- **Try it**
Wherever a line in the records contains the word "mynvt", return that line.

(Plain-text document sources)
▬▬▬▬▬▬

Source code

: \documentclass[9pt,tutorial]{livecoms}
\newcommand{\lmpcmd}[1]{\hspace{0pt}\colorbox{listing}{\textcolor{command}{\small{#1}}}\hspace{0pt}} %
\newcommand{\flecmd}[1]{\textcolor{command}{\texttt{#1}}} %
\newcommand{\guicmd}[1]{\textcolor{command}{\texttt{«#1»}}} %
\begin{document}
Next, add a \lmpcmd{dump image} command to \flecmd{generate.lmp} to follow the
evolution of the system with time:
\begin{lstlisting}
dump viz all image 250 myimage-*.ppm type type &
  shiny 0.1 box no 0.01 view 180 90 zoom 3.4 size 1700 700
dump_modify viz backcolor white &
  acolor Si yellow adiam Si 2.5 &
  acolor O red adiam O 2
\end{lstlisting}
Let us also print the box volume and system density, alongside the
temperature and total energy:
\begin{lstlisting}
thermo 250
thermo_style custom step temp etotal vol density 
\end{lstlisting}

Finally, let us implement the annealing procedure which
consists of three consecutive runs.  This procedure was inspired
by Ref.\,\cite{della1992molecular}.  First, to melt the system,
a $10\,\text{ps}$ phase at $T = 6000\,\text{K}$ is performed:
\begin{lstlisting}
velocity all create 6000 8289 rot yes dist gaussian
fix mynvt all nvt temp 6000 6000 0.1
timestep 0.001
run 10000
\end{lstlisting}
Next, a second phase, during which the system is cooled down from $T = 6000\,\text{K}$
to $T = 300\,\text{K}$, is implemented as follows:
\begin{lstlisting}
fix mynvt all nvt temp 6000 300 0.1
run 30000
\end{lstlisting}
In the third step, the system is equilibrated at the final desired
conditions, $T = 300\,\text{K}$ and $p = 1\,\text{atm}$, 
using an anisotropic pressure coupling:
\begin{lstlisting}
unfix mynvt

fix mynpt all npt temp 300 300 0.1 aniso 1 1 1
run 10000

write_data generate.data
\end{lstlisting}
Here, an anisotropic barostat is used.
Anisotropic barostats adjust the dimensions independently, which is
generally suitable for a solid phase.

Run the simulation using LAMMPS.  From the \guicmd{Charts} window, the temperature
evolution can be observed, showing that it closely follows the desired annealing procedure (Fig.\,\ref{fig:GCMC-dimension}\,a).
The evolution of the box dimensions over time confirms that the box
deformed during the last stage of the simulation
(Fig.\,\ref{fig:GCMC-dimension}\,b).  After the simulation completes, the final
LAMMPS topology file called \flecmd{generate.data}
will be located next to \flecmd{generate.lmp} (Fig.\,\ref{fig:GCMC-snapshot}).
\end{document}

▬▬▬▬▬▬

- **Output of the task**
fix mynvt all nvt temp 6000 6000 0.1
fix mynvt all nvt temp 6000 300 0.1
unfix mynvt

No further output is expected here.